- **Your instructions**
Write the entries out in full, matching them exactly.

====== Extracted records

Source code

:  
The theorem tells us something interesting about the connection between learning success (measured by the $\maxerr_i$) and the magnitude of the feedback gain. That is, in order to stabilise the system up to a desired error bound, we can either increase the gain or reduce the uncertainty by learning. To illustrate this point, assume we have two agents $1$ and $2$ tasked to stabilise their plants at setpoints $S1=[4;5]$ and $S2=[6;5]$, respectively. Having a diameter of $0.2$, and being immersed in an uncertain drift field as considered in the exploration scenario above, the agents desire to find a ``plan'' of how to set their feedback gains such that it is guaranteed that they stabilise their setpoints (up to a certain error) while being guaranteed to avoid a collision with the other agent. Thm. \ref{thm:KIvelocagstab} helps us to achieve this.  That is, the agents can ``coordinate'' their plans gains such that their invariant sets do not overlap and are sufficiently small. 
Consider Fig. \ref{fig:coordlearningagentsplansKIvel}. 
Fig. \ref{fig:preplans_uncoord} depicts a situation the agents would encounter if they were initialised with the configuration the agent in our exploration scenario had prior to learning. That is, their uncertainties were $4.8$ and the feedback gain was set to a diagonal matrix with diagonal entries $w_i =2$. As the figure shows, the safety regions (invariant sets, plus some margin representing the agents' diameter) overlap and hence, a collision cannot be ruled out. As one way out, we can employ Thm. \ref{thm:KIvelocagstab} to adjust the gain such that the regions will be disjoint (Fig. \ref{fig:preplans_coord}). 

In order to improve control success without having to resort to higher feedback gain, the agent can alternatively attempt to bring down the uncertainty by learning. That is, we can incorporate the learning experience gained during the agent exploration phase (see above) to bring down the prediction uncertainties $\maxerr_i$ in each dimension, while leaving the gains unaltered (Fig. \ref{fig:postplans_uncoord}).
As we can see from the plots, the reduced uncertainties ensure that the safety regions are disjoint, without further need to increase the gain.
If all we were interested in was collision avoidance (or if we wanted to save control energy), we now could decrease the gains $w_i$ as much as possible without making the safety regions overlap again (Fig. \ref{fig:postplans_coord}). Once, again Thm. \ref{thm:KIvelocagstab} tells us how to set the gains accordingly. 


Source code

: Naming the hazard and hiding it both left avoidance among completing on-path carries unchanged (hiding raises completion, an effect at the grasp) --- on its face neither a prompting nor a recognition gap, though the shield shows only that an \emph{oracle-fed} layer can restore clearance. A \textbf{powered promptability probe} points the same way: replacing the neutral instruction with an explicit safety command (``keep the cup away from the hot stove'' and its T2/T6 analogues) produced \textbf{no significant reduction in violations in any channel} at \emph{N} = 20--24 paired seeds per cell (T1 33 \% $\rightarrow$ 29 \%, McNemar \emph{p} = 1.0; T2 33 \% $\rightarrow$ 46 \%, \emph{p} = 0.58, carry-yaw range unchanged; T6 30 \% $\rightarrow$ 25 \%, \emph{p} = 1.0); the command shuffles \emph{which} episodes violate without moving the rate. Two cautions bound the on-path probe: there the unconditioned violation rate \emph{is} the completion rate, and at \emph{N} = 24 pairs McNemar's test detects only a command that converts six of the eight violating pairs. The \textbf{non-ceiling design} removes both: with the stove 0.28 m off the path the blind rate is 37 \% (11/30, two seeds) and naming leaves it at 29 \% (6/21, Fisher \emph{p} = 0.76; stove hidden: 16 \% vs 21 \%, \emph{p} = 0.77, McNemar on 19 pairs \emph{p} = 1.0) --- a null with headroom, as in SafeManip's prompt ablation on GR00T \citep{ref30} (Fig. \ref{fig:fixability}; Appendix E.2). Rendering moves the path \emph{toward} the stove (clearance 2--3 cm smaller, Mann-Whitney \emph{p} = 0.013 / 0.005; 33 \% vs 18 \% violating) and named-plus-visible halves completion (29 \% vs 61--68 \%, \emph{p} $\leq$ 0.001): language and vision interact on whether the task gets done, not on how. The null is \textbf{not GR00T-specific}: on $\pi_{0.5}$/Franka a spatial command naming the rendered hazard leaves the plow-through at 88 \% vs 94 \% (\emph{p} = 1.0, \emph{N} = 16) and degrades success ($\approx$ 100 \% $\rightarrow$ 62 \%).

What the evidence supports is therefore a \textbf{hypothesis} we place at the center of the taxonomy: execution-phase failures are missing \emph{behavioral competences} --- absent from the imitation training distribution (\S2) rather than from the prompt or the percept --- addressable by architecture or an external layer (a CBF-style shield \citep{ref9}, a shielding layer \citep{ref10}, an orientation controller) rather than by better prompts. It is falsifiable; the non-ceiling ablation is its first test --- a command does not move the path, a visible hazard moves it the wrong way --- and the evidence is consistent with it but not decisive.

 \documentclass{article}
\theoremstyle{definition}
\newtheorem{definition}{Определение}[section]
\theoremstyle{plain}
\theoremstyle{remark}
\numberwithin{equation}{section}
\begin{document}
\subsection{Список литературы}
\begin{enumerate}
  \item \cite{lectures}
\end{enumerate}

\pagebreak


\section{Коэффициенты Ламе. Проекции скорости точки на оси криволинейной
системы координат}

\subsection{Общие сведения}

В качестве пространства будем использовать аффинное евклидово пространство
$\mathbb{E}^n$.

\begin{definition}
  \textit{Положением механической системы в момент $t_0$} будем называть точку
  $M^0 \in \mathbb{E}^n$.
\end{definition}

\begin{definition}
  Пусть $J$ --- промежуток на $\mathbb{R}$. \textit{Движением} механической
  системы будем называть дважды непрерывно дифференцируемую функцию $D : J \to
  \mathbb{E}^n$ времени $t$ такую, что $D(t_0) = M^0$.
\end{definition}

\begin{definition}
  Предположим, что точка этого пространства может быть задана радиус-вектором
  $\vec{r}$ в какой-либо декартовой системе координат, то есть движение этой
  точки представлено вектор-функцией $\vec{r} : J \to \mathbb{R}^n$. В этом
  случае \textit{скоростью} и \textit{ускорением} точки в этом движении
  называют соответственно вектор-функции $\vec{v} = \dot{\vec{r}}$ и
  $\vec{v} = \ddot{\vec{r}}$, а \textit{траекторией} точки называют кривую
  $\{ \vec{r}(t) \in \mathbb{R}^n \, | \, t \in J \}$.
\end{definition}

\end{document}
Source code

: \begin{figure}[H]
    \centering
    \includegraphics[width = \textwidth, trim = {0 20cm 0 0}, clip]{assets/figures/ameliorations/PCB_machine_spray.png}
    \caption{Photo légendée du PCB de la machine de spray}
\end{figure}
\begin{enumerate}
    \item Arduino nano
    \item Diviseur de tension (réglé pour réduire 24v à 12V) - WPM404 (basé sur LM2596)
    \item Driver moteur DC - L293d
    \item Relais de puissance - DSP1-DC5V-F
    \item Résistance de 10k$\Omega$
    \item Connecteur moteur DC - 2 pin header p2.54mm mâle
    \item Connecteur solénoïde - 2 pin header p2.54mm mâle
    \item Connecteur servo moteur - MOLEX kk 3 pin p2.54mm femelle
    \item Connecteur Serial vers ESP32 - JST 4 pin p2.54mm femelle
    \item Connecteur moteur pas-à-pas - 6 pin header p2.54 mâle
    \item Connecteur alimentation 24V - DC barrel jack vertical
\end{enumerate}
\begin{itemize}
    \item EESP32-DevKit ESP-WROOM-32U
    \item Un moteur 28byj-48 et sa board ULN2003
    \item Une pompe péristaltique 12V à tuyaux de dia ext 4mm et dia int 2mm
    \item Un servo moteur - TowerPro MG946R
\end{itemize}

============

- **Response**
Source code

:  
The theorem tells us something interesting about the connection between learning success (measured by the $\maxerr_i$) and the magnitude of the feedback gain. That is, in order to stabilise the system up to a desired error bound, we can either increase the gain or reduce the uncertainty by learning. To illustrate this point, assume we have two agents $1$ and $2$ tasked to stabilise their plants at setpoints $S1=[4;5]$ and $S2=[6;5]$, respectively. Having a diameter of $0.2$, and being immersed in an uncertain drift field as considered in the exploration scenario above, the agents desire to find a ``plan'' of how to set their feedback gains such that it is guaranteed that they stabilise their setpoints (up to a certain error) while being guaranteed to avoid a collision with the other agent. Thm. \ref{thm:KIvelocagstab} helps us to achieve this.  That is, the agents can ``coordinate'' their plans gains such that their invariant sets do not overlap and are sufficiently small. 
Consider Fig. \ref{fig:coordlearningagentsplansKIvel}. 
Fig. \ref{fig:preplans_uncoord} depicts a situation the agents would encounter if they were initialised with the configuration the agent in our exploration scenario had prior to learning. That is, their uncertainties were $4.8$ and the feedback gain was set to a diagonal matrix with diagonal entries $w_i =2$. As the figure shows, the safety regions (invariant sets, plus some margin representing the agents' diameter) overlap and hence, a collision cannot be ruled out. As one way out, we can employ Thm. \ref{thm:KIvelocagstab} to adjust the gain such that the regions will be disjoint (Fig. \ref{fig:preplans_coord}). 

In order to improve control success without having to resort to higher feedback gain, the agent can alternatively attempt to bring down the uncertainty by learning. That is, we can incorporate the learning experience gained during the agent exploration phase (see above) to bring down the prediction uncertainties $\maxerr_i$ in each dimension, while leaving the gains unaltered (Fig. \ref{fig:postplans_uncoord}).
As we can see from the plots, the reduced uncertainties ensure that the safety regions are disjoint, without further need to increase the gain.
If all we were interested in was collision avoidance (or if we wanted to save control energy), we now could decrease the gains $w_i$ as much as possible without making the safety regions overlap again (Fig. \ref{fig:postplans_coord}). Once, again Thm. \ref{thm:KIvelocagstab} tells us how to set the gains accordingly. 


Source code

: Naming the hazard and hiding it both left avoidance among completing on-path carries unchanged (hiding raises completion, an effect at the grasp) --- on its face neither a prompting nor a recognition gap, though the shield shows only that an \emph{oracle-fed} layer can restore clearance. A \textbf{powered promptability probe} points the same way: replacing the neutral instruction with an explicit safety command (``keep the cup away from the hot stove'' and its T2/T6 analogues) produced \textbf{no significant reduction in violations in any channel} at \emph{N} = 20--24 paired seeds per cell (T1 33 \% $\rightarrow$ 29 \%, McNemar \emph{p} = 1.0; T2 33 \% $\rightarrow$ 46 \%, \emph{p} = 0.58, carry-yaw range unchanged; T6 30 \% $\rightarrow$ 25 \%, \emph{p} = 1.0); the command shuffles \emph{which} episodes violate without moving the rate. Two cautions bound the on-path probe: there the unconditioned violation rate \emph{is} the completion rate, and at \emph{N} = 24 pairs McNemar's test detects only a command that converts six of the eight violating pairs. The \textbf{non-ceiling design} removes both: with the stove 0.28 m off the path the blind rate is 37 \% (11/30, two seeds) and naming leaves it at 29 \% (6/21, Fisher \emph{p} = 0.76; stove hidden: 16 \% vs 21 \%, \emph{p} = 0.77, McNemar on 19 pairs \emph{p} = 1.0) --- a null with headroom, as in SafeManip's prompt ablation on GR00T \citep{ref30} (Fig. \ref{fig:fixability}; Appendix E.2). Rendering moves the path \emph{toward} the stove (clearance 2--3 cm smaller, Mann-Whitney \emph{p} = 0.013 / 0.005; 33 \% vs 18 \% violating) and named-plus-visible halves completion (29 \% vs 61--68 \%, \emph{p} $\leq$ 0.001): language and vision interact on whether the task gets done, not on how. The null is \textbf{not GR00T-specific}: on $\pi_{0.5}$/Franka a spatial command naming the rendered hazard leaves the plow-through at 88 \% vs 94 \% (\emph{p} = 1.0, \emph{N} = 16) and degrades success ($\approx$ 100 \% $\rightarrow$ 62 \%).

What the evidence supports is therefore a \textbf{hypothesis} we place at the center of the taxonomy: execution-phase failures are missing \emph{behavioral competences} --- absent from the imitation training distribution (\S2) rather than from the prompt or the percept --- addressable by architecture or an external layer (a CBF-style shield \citep{ref9}, a shielding layer \citep{ref10}, an orientation controller) rather than by better prompts. It is falsifiable; the non-ceiling ablation is its first test --- a command does not move the path, a visible hazard moves it the wrong way --- and the evidence is consistent with it but not decisive.

 \documentclass{article}
\theoremstyle{definition}
\newtheorem{definition}{Определение}[section]
\theoremstyle{plain}
\theoremstyle{remark}
\numberwithin{equation}{section}
\begin{document}
\subsection{Список литературы}
\begin{enumerate}
  \item \cite{lectures}
\end{enumerate}

\pagebreak


\section{Коэффициенты Ламе. Проекции скорости точки на оси криволинейной
системы координат}

\subsection{Общие сведения}

В качестве пространства будем использовать аффинное евклидово пространство
$\mathbb{E}^n$.

\begin{definition}
  \textit{Положением механической системы в момент $t_0$} будем называть точку
  $M^0 \in \mathbb{E}^n$.
\end{definition}

\begin{definition}
  Пусть $J$ --- промежуток на $\mathbb{R}$. \textit{Движением} механической
  системы будем называть дважды непрерывно дифференцируемую функцию $D : J \to
  \mathbb{E}^n$ времени $t$ такую, что $D(t_0) = M^0$.
\end{definition}

\begin{definition}
  Предположим, что точка этого пространства может быть задана радиус-вектором
  $\vec{r}$ в какой-либо декартовой системе координат, то есть движение этой
  точки представлено вектор-функцией $\vec{r} : J \to \mathbb{R}^n$. В этом
  случае \textit{скоростью} и \textit{ускорением} точки в этом движении
  называют соответственно вектор-функции $\vec{v} = \dot{\vec{r}}$ и
  $\vec{v} = \ddot{\vec{r}}$, а \textit{траекторией} точки называют кривую
  $\{ \vec{r}(t) \in \mathbb{R}^n \, | \, t \in J \}$.
\end{definition}

\end{document}
Source code

: \begin{figure}[H]
    \centering
    \includegraphics[width = \textwidth, trim = {0 20cm 0 0}, clip]{assets/figures/ameliorations/PCB_machine_spray.png}
    \caption{Photo légendée du PCB de la machine de spray}
\end{figure}
\begin{enumerate}
    \item Arduino nano
    \item Diviseur de tension (réglé pour réduire 24v à 12V) - WPM404 (basé sur LM2596)
    \item Driver moteur DC - L293d
    \item Relais de puissance - DSP1-DC5V-F
    \item Résistance de 10k$\Omega$
    \item Connecteur moteur DC - 2 pin header p2.54mm mâle
    \item Connecteur solénoïde - 2 pin header p2.54mm mâle
    \item Connecteur servo moteur - MOLEX kk 3 pin p2.54mm femelle
    \item Connecteur Serial vers ESP32 - JST 4 pin p2.54mm femelle
    \item Connecteur moteur pas-à-pas - 6 pin header p2.54 mâle
    \item Connecteur alimentation 24V - DC barrel jack vertical
\end{enumerate}
\begin{itemize}
    \item EESP32-DevKit ESP-WROOM-32U
    \item Un moteur 28byj-48 et sa board ULN2003
    \item Une pompe péristaltique 12V à tuyaux de dia ext 4mm et dia int 2mm
    \item Un servo moteur - TowerPro MG946R
\end{itemize}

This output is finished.